(TASK INSTRUCTIONS): From the records below, copy the lines that include "Dist".

(INPUT):
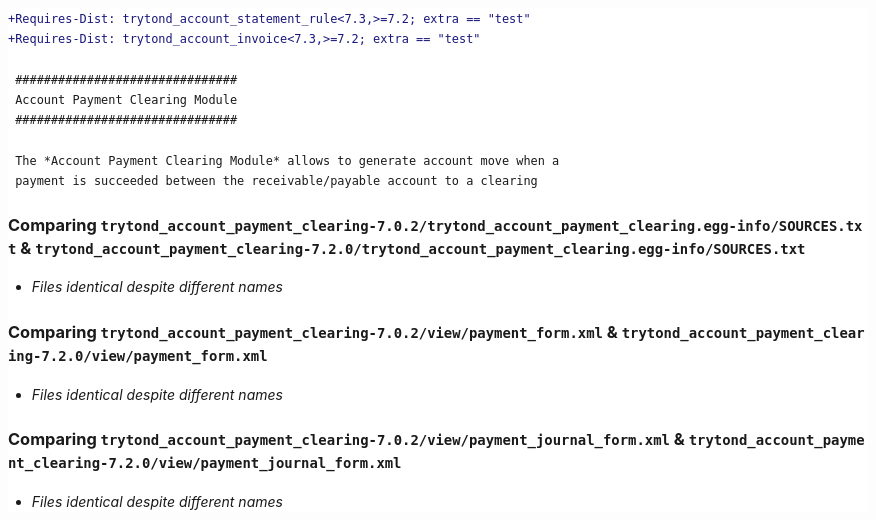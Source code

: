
```diff
+Requires-Dist: trytond_account_statement_rule<7.3,>=7.2; extra == "test"
+Requires-Dist: trytond_account_invoice<7.3,>=7.2; extra == "test"
 
 ###############################
 Account Payment Clearing Module
 ###############################
 
 The *Account Payment Clearing Module* allows to generate account move when a
 payment is succeeded between the receivable/payable account to a clearing
```

### Comparing `trytond_account_payment_clearing-7.0.2/trytond_account_payment_clearing.egg-info/SOURCES.txt` & `trytond_account_payment_clearing-7.2.0/trytond_account_payment_clearing.egg-info/SOURCES.txt`

 * *Files identical despite different names*

### Comparing `trytond_account_payment_clearing-7.0.2/view/payment_form.xml` & `trytond_account_payment_clearing-7.2.0/view/payment_form.xml`

 * *Files identical despite different names*

### Comparing `trytond_account_payment_clearing-7.0.2/view/payment_journal_form.xml` & `trytond_account_payment_clearing-7.2.0/view/payment_journal_form.xml`

 * *Files identical despite different names*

(EXERCISE RESULT):
+Requires-Dist: trytond_account_statement_rule<7.3,>=7.2; extra == "test"
+Requires-Dist: trytond_account_invoice<7.3,>=7.2; extra == "test"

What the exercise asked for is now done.